— Data listing —
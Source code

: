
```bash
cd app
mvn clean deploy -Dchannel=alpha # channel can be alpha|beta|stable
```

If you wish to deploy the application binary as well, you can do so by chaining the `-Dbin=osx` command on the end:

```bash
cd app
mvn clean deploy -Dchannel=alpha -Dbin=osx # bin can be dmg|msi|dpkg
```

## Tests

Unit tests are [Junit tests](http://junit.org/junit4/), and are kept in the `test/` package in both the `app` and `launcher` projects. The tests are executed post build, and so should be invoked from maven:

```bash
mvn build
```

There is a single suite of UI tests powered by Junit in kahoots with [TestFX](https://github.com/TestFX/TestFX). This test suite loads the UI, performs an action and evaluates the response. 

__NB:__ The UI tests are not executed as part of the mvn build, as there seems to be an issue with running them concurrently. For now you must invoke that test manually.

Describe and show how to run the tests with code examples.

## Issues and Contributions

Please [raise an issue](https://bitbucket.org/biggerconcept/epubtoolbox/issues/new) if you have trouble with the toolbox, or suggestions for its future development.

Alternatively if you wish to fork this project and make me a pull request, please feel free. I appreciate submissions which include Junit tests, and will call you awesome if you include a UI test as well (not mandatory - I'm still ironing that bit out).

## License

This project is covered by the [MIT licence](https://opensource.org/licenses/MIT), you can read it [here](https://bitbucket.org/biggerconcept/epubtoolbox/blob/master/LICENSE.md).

--

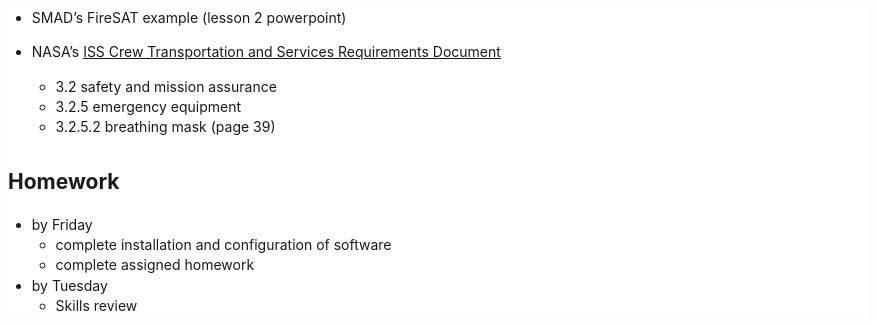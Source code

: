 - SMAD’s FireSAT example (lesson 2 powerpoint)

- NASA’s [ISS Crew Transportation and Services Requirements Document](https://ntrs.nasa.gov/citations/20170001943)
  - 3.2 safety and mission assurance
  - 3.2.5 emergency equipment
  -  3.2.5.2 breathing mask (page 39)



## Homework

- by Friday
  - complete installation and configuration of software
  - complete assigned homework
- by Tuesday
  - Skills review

— What is expected —
Could you restate, word for word, the lines above from the one with "that test manually." to the one with "## Issues and Contributions", both included?

— Result for this task —
__NB:__ The UI tests are not executed as part of the mvn build, as there seems to be an issue with running them concurrently. For now you must invoke that test manually.

Describe and show how to run the tests with code examples.

## Issues and Contributions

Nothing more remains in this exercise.